● **WHAT TO DO**
In the records below, count every line containing "models". Reply with the number only.

++++ DATA UNDER STUDY ++++

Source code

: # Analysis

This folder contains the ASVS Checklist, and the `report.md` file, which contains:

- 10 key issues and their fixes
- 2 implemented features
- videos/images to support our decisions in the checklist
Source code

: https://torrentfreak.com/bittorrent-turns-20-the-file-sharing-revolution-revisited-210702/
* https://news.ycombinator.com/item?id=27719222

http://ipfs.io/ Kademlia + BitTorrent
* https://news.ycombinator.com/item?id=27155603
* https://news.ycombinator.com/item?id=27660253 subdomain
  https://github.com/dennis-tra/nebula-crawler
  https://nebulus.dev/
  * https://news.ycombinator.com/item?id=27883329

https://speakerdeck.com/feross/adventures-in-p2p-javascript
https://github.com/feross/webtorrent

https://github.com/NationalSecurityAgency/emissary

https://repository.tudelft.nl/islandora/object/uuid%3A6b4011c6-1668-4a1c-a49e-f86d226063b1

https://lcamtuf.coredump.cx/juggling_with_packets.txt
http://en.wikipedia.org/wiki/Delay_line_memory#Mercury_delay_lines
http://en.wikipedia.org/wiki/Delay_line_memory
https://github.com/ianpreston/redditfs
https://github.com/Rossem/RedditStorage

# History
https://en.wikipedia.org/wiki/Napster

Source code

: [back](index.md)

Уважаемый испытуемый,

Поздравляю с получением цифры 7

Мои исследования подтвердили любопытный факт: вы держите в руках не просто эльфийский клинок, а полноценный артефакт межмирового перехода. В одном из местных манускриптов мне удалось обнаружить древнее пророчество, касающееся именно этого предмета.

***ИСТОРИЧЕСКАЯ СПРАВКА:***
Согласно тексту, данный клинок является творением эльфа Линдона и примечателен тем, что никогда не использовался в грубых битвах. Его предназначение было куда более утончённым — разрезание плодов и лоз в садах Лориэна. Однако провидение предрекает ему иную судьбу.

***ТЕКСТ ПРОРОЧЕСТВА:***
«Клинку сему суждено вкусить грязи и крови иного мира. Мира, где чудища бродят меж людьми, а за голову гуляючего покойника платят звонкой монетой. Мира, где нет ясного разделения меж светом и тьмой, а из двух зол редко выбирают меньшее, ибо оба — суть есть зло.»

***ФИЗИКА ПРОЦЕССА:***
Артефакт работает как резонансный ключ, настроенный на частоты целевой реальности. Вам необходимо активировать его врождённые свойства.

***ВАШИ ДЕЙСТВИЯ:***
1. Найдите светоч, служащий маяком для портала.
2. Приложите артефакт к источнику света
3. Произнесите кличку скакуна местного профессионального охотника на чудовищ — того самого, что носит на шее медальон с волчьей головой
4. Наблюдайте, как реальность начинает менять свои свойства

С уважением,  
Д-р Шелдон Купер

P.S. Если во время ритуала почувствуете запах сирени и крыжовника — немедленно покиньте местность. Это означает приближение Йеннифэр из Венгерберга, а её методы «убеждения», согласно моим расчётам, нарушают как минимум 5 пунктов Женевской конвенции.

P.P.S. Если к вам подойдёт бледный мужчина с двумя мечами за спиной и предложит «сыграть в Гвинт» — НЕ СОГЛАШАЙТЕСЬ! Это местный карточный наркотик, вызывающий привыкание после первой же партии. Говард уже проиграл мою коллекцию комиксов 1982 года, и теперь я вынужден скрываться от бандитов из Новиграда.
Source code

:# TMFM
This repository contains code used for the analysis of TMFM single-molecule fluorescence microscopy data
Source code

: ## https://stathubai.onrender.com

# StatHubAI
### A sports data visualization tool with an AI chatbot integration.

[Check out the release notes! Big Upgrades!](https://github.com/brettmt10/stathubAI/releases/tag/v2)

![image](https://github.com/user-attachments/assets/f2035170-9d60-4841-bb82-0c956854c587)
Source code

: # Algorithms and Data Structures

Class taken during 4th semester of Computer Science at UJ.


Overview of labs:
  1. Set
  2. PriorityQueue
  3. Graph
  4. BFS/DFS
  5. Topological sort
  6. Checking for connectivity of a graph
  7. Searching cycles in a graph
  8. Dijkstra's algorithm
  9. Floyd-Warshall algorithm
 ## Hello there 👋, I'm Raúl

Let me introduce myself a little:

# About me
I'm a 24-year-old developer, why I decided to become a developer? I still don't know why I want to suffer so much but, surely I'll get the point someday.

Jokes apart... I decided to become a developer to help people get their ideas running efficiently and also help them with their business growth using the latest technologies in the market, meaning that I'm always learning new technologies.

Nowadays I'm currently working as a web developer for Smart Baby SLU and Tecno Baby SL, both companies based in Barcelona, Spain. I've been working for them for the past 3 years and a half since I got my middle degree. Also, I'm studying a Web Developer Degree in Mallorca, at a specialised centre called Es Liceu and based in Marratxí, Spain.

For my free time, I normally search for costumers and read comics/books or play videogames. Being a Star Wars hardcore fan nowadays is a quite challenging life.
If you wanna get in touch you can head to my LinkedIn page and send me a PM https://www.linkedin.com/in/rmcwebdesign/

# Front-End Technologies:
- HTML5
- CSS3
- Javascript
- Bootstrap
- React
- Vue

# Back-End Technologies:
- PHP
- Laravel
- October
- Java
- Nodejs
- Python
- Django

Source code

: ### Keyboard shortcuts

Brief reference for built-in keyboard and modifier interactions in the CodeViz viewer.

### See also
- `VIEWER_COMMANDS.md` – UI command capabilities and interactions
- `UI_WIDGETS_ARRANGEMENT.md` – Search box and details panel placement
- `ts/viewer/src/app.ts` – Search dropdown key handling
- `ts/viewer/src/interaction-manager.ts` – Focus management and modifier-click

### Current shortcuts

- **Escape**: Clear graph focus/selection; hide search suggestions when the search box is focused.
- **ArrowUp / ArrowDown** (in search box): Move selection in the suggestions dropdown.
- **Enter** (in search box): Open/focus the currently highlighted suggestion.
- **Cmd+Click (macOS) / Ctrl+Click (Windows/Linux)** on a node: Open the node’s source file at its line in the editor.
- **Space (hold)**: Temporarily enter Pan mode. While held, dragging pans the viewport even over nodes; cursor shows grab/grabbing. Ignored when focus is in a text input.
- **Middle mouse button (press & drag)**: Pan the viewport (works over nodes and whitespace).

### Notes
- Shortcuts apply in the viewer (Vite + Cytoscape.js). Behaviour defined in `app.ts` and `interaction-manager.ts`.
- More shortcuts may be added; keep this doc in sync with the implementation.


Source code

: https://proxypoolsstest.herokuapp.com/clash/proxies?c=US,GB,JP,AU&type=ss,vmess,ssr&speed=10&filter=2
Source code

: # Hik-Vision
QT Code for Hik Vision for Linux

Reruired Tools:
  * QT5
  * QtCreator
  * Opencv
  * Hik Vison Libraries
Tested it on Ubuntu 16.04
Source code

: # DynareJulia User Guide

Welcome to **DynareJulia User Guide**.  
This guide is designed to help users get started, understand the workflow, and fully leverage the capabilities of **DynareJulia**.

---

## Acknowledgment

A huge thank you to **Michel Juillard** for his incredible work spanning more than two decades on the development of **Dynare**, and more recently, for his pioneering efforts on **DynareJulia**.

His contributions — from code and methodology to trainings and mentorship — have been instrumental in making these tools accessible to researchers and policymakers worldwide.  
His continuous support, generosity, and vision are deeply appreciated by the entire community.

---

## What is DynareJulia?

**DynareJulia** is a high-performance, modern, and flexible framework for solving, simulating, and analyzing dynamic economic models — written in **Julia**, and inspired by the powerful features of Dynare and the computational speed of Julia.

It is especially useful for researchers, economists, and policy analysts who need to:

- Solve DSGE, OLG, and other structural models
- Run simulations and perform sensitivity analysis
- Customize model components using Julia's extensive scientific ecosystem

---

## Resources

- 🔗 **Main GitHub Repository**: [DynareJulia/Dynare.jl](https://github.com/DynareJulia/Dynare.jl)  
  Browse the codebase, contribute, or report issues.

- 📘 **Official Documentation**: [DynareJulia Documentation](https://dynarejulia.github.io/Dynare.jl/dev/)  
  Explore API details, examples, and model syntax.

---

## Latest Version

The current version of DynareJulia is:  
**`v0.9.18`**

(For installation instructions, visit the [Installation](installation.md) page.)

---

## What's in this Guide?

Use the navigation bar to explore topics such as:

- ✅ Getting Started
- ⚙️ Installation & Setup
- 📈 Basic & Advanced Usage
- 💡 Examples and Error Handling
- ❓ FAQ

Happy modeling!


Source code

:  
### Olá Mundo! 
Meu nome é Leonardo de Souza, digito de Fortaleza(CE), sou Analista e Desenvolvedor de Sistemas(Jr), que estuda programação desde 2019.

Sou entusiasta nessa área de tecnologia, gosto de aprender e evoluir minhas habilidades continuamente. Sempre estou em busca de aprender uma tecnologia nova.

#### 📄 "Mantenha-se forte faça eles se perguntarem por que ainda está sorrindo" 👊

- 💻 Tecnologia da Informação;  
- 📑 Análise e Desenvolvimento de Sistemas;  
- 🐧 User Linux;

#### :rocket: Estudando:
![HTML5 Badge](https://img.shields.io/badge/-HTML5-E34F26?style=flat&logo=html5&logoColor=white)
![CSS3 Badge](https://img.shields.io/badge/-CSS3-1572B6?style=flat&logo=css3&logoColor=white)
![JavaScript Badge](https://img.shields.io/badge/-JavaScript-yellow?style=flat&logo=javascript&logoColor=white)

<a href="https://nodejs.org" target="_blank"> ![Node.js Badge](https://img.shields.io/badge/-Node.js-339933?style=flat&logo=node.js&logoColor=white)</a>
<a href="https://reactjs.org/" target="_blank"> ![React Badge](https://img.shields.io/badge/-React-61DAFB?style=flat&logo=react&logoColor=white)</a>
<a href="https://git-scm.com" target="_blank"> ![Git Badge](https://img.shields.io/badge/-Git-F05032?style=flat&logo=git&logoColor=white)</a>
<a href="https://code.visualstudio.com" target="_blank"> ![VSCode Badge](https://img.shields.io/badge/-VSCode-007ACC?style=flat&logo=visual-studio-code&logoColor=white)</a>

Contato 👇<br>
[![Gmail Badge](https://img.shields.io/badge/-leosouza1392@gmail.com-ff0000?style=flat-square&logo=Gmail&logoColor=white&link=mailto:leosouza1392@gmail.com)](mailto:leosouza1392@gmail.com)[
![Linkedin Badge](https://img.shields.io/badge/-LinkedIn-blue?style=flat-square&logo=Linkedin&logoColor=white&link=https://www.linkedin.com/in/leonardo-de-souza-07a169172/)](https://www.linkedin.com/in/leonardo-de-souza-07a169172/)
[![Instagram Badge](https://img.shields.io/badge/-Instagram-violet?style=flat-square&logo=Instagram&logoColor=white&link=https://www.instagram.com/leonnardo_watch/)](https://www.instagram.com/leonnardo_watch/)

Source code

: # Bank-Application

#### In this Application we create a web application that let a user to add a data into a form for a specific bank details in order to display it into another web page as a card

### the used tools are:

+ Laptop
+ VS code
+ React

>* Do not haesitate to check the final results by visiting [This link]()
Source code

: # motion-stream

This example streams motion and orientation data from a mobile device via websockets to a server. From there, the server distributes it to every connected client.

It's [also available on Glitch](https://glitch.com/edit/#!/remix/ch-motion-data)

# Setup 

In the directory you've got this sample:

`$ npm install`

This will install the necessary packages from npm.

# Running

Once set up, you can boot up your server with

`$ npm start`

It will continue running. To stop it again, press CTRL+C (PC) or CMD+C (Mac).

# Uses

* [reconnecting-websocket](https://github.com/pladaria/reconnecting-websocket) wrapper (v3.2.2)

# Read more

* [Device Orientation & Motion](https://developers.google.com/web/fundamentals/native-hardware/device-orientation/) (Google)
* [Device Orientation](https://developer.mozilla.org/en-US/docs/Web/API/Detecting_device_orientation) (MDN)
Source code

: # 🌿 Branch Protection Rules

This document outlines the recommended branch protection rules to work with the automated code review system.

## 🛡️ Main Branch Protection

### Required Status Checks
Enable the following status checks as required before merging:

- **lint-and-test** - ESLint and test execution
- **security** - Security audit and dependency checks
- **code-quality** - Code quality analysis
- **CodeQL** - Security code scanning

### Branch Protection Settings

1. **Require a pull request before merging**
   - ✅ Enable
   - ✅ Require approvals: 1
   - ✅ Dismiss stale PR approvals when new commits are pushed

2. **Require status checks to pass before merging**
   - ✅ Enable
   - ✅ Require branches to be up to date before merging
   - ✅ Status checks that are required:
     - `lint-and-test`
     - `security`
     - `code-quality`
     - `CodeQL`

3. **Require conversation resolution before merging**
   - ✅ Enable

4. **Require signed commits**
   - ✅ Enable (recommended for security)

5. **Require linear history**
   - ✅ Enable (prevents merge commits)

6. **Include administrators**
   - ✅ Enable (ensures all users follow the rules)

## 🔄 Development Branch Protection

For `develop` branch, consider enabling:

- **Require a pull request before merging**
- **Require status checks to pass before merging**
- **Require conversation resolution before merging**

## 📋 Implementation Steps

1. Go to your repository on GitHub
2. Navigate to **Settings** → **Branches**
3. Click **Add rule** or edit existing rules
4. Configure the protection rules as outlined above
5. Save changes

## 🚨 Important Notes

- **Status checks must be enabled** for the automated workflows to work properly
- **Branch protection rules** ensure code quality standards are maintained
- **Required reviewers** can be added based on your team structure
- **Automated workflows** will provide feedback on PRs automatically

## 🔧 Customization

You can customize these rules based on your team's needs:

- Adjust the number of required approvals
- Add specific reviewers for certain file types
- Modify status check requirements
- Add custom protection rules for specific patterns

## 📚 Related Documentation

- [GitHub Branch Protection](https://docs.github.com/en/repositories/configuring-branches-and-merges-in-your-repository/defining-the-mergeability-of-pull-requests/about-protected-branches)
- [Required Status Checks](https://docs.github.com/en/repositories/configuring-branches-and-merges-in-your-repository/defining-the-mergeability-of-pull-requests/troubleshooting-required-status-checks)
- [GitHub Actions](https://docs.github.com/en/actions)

++++

● **RESULT FOR THIS TASK**
2